■ **Exercise instructions**
Give back the records below verbatim, please, but without a single image.

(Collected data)
• • • •

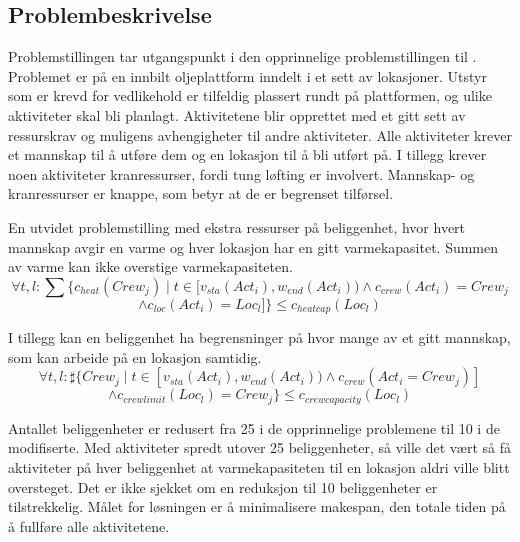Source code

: \subsection{Problembeskrivelse}
Problemstillingen tar utgangspunkt i den opprinnelige problemstillingen til \bht. Problemet er på en innbilt oljeplattform inndelt i et sett av lokasjoner. Utstyr som er krevd for vedlikehold er tilfeldig plassert rundt på plattformen, og ulike aktiviteter skal bli planlagt. Aktivitetene blir opprettet med et gitt sett av ressurskrav og muligens avhengigheter til andre aktiviteter. Alle aktiviteter krever et mannskap til å utføre dem og en lokasjon til å bli utført på. I tillegg krever noen aktiviteter kranressurser, fordi tung løfting er involvert. Mannskap- og kranressurser er knappe, som betyr at de er begrenset tilførsel.

En utvidet problemstilling med ekstra ressurser på beliggenhet, hvor hvert mannskap avgir en varme og hver lokasjon har en gitt varmekapasitet. Summen av varme kan ikke overstige varmekapasiteten.
\[ \forall t,l: \sum\{c_{heat}(Crew_j) \mid t \in [ v_{sta}(Act_{i}), w_{end}(Act_{i})) \wedge c_{crew}(Act_{i}) = Crew_{j} \]
\[ \wedge c_{loc}(Act_{i}) = Loc_{l} ] \} \le c_{heatcap}(Loc_{l}) \]

I tillegg kan en beliggenhet ha begrensninger på hvor mange av et gitt mannskap, som kan arbeide på en lokasjon samtidig.
\[ \forall t,l: \sharp \{ Crew_{j} \mid  t \in [v_{sta}(Act_{i}), w_{end}(Act_{i})) \wedge c_{crew}(Act_{i} = Crew_{j})] \]
\[ \wedge c_{crewlimit}(Loc_{l}) = Crew_{j} \} \le c_{crewcapacity}(Loc_{l}) \]

Antallet beliggenheter er redusert fra 25 i de opprinnelige problemene til 10 i de modifiserte. Med aktiviteter spredt utover 25 beliggenheter, så ville det vært så få aktiviteter på hver beliggenhet at varmekapasiteten til en lokasjon aldri ville blitt oversteget. Det er ikke sjekket om en reduksjon til 10 beliggenheter er tilstrekkelig. Målet for løsningen er å minimalisere 
makespan, den totale tiden på å fullføre alle aktivitetene.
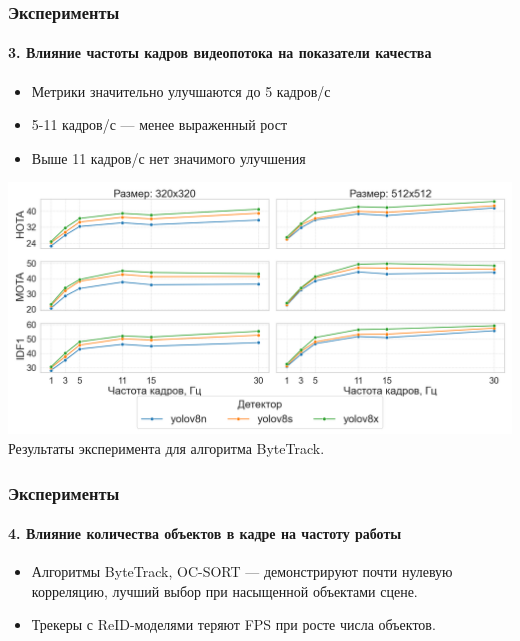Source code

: \documentclass{beamer} %
\begin{document}
\begin{frame}
  \frametitle{Эксперименты}
  \framesubtitle{3. Влияние частоты кадров видеопотока на показатели качества}
  \begin{itemize}
    \item Метрики значительно улучшаются до 5 кадров/с
    \item 5-11 кадров/с — менее выраженный рост
    \item Выше 11 кадров/с нет значимого улучшения
  \end{itemize}
  \centering
  \includegraphics[width=0.7\linewidth]{images/plots/fps_vs_metric/ByteTrack.png}\\
  \small Результаты эксперимента для алгоритма ByteTrack.
\end{frame}

\begin{frame}
  \frametitle{Эксперименты}
  \framesubtitle{4. Влияние количества объектов в кадре на частоту работы}
  
  \begin{itemize}
    \item Алгоритмы ByteTrack, OC-SORT — демонстрируют почти нулевую корреляцию, лучший выбор при насыщенной объектами сцене.
    \item Трекеры с ReID-моделями теряют FPS при росте числа объектов.
  \end{itemize}

\end{frame}
\end{document}
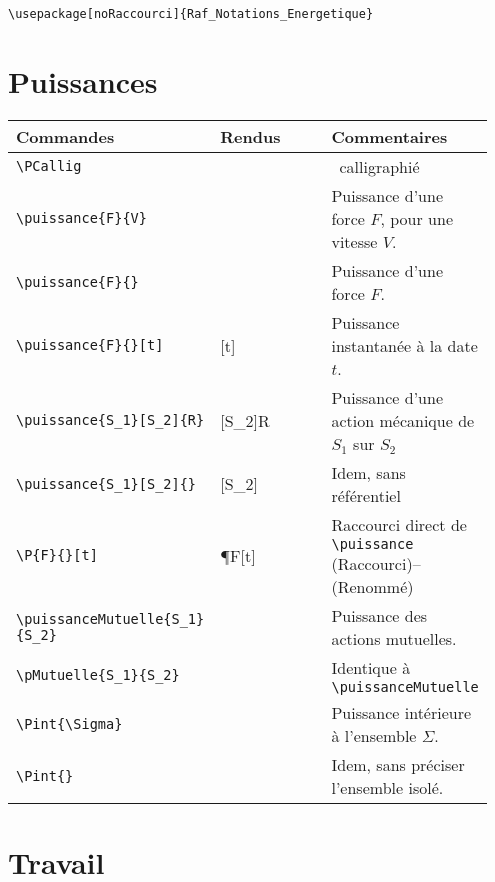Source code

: \documentclass[a4paper,10pt]{article}
\newcommand{\rac}{({\color{red}Raccourci})}
\newcommand{\ren}{({\color{blue}Renommé})}
\begin{document}
	\begin{verbatim}
\usepackage[noRaccourci]{Raf_Notations_Energetique}
	\end{verbatim}

	\section{Puissances}
	\noindent
	
	\begin{tabular}{|p{0.35\linewidth}|p{0.3\linewidth}|p{0.3\linewidth}|}
		\hline
			\textbf{Commandes}&\textbf{Rendus}&\textbf{Commentaires}
		\\\hline\hline
			\verb!\PCallig!			&	\PCallig			&	\PCallig\ calligraphié
		\\\hline
			\verb!\puissance{F}{V}!		&	\puissance{F}{V}		&	Puissance d'une force $F$, pour une vitesse $V$.
		\\\hline
			\verb!\puissance{F}{}!		&	\puissance{F}{}			&	Puissance d'une force $F$.
		\\\hline
			\verb!\puissance{F}{}[t]!	&	\puissance{F}{}[t]		&	Puissance instantanée à la date $t$.
		\\\hline
			\verb!\puissance{S_1}[S_2]{R}!		&	\puissance{S_1}[S_2]{R}			&	Puissance d'une action mécanique de $S_1$ sur $S_2$
		\\\hline
			\verb!\puissance{S_1}[S_2]{}!		&	\puissance{S_1}[S_2]{}			&	Idem, sans référentiel
		\\\hline
			\verb!\P{F}{}[t]!		&	\P{F}{}[t]			&	Raccourci direct de \verb!\puissance! \rac -- \ren
		\\\hline
			\verb!\puissanceMutuelle{S_1}! \verb!{S_2}!		&	\puissanceMutuelle{S_1}{S_2}			&	Puissance des actions mutuelles.
		\\\hline
			\verb!\pMutuelle{S_1}{S_2}!		&	\pMutuelle{S_1}{S_2}			&	Identique à \verb!\puissanceMutuelle!
		\\\hline
			\verb!\Pint{\Sigma}!		&	\Pint{\Sigma}			&	Puissance intérieure à l'ensemble $\Sigma$.
		\\\hline
			\verb!\Pint{}!		&	\Pint{}			&	Idem, sans préciser l'ensemble isolé.
		\\\hline
	\end{tabular}


	\section{Travail}
	\noindent
	
\end{document}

• • • •

■ **Response box**
Source code

: \subsection{Problembeskrivelse}
Problemstillingen tar utgangspunkt i den opprinnelige problemstillingen til \bht. Problemet er på en innbilt oljeplattform inndelt i et sett av lokasjoner. Utstyr som er krevd for vedlikehold er tilfeldig plassert rundt på plattformen, og ulike aktiviteter skal bli planlagt. Aktivitetene blir opprettet med et gitt sett av ressurskrav og muligens avhengigheter til andre aktiviteter. Alle aktiviteter krever et mannskap til å utføre dem og en lokasjon til å bli utført på. I tillegg krever noen aktiviteter kranressurser, fordi tung løfting er involvert. Mannskap- og kranressurser er knappe, som betyr at de er begrenset tilførsel.

En utvidet problemstilling med ekstra ressurser på beliggenhet, hvor hvert mannskap avgir en varme og hver lokasjon har en gitt varmekapasitet. Summen av varme kan ikke overstige varmekapasiteten.
\[ \forall t,l: \sum\{c_{heat}(Crew_j) \mid t \in [ v_{sta}(Act_{i}), w_{end}(Act_{i})) \wedge c_{crew}(Act_{i}) = Crew_{j} \]
\[ \wedge c_{loc}(Act_{i}) = Loc_{l} ] \} \le c_{heatcap}(Loc_{l}) \]

I tillegg kan en beliggenhet ha begrensninger på hvor mange av et gitt mannskap, som kan arbeide på en lokasjon samtidig.
\[ \forall t,l: \sharp \{ Crew_{j} \mid  t \in [v_{sta}(Act_{i}), w_{end}(Act_{i})) \wedge c_{crew}(Act_{i} = Crew_{j})] \]
\[ \wedge c_{crewlimit}(Loc_{l}) = Crew_{j} \} \le c_{crewcapacity}(Loc_{l}) \]

Antallet beliggenheter er redusert fra 25 i de opprinnelige problemene til 10 i de modifiserte. Med aktiviteter spredt utover 25 beliggenheter, så ville det vært så få aktiviteter på hver beliggenhet at varmekapasiteten til en lokasjon aldri ville blitt oversteget. Det er ikke sjekket om en reduksjon til 10 beliggenheter er tilstrekkelig. Målet for løsningen er å minimalisere 
makespan, den totale tiden på å fullføre alle aktivitetene.
Source code

: \documentclass{beamer} %
\begin{document}
\begin{frame}
  \frametitle{Эксперименты}
  \framesubtitle{3. Влияние частоты кадров видеопотока на показатели качества}
  \begin{itemize}
    \item Метрики значительно улучшаются до 5 кадров/с
    \item 5-11 кадров/с — менее выраженный рост
    \item Выше 11 кадров/с нет значимого улучшения
  \end{itemize}
  \centering
  \includegraphics[width=0.7\linewidth]{images/plots/fps_vs_metric/ByteTrack.png}\\
  \small Результаты эксперимента для алгоритма ByteTrack.
\end{frame}

\begin{frame}
  \frametitle{Эксперименты}
  \framesubtitle{4. Влияние количества объектов в кадре на частоту работы}
  
  \begin{itemize}
    \item Алгоритмы ByteTrack, OC-SORT — демонстрируют почти нулевую корреляцию, лучший выбор при насыщенной объектами сцене.
    \item Трекеры с ReID-моделями теряют FPS при росте числа объектов.
  \end{itemize}

\end{frame}
\end{document}
Source code

: \documentclass[a4paper,10pt]{article}
\newcommand{\rac}{({\color{red}Raccourci})}
\newcommand{\ren}{({\color{blue}Renommé})}
\begin{document}
	\begin{verbatim}
\usepackage[noRaccourci]{Raf_Notations_Energetique}
	\end{verbatim}

	\section{Puissances}
	\noindent
	
	\begin{tabular}{|p{0.35\linewidth}|p{0.3\linewidth}|p{0.3\linewidth}|}
		\hline
			\textbf{Commandes}&\textbf{Rendus}&\textbf{Commentaires}
		\\\hline\hline
			\verb!\PCallig!			&	\PCallig			&	\PCallig\ calligraphié
		\\\hline
			\verb!\puissance{F}{V}!		&	\puissance{F}{V}		&	Puissance d'une force $F$, pour une vitesse $V$.
		\\\hline
			\verb!\puissance{F}{}!		&	\puissance{F}{}			&	Puissance d'une force $F$.
		\\\hline
			\verb!\puissance{F}{}[t]!	&	\puissance{F}{}[t]		&	Puissance instantanée à la date $t$.
		\\\hline
			\verb!\puissance{S_1}[S_2]{R}!		&	\puissance{S_1}[S_2]{R}			&	Puissance d'une action mécanique de $S_1$ sur $S_2$
		\\\hline
			\verb!\puissance{S_1}[S_2]{}!		&	\puissance{S_1}[S_2]{}			&	Idem, sans référentiel
		\\\hline
			\verb!\P{F}{}[t]!		&	\P{F}{}[t]			&	Raccourci direct de \verb!\puissance! \rac -- \ren
		\\\hline
			\verb!\puissanceMutuelle{S_1}! \verb!{S_2}!		&	\puissanceMutuelle{S_1}{S_2}			&	Puissance des actions mutuelles.
		\\\hline
			\verb!\pMutuelle{S_1}{S_2}!		&	\pMutuelle{S_1}{S_2}			&	Identique à \verb!\puissanceMutuelle!
		\\\hline
			\verb!\Pint{\Sigma}!		&	\Pint{\Sigma}			&	Puissance intérieure à l'ensemble $\Sigma$.
		\\\hline
			\verb!\Pint{}!		&	\Pint{}			&	Idem, sans préciser l'ensemble isolé.
		\\\hline
	\end{tabular}


	\section{Travail}
	\noindent
	
\end{document}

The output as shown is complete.